§ WHAT THE TASK ASKS
Go through each line of the records below and count those with the word "aggression"; give only the total.

§ WORKING DATA
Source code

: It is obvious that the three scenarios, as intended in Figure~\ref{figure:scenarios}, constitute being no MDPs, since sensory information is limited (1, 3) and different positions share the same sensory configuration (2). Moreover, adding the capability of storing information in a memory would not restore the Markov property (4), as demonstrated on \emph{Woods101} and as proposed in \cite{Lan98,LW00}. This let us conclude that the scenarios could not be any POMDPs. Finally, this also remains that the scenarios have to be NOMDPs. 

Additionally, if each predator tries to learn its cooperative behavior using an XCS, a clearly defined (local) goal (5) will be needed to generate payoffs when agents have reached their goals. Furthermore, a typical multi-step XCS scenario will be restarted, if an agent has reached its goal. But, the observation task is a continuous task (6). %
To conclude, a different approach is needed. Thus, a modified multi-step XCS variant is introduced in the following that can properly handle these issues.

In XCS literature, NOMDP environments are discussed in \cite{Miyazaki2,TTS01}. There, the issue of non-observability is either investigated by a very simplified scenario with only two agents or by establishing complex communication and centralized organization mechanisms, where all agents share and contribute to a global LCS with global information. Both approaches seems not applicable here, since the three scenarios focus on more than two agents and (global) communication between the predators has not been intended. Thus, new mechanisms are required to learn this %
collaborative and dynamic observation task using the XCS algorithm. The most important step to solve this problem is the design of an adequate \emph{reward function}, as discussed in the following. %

==

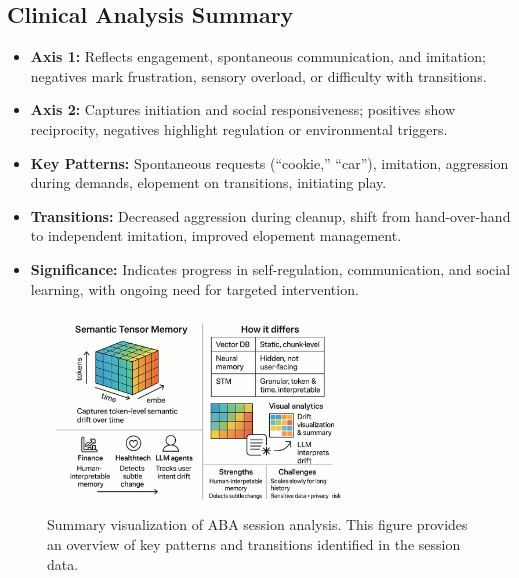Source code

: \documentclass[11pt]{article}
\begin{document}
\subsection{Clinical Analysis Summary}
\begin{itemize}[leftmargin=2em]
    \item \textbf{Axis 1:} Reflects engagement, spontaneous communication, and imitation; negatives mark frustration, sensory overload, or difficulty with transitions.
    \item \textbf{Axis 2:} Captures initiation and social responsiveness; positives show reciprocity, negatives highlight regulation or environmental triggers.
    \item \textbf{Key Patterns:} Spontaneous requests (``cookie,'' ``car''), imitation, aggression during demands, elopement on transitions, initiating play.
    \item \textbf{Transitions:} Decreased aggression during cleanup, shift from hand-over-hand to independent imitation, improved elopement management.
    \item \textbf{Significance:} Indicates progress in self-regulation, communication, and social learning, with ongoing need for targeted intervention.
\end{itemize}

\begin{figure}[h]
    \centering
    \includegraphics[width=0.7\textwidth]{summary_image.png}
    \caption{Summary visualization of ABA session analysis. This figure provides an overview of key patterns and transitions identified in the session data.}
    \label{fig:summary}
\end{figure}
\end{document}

...

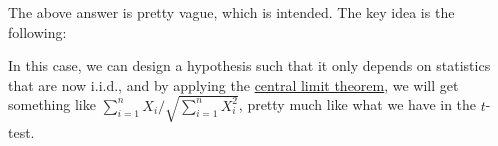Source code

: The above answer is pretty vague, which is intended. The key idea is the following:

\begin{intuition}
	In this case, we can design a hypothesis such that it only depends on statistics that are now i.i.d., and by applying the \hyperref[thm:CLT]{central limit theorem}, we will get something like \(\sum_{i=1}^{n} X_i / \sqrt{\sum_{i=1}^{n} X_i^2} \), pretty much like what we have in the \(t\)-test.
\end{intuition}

§ WRITTEN RESPONSE
2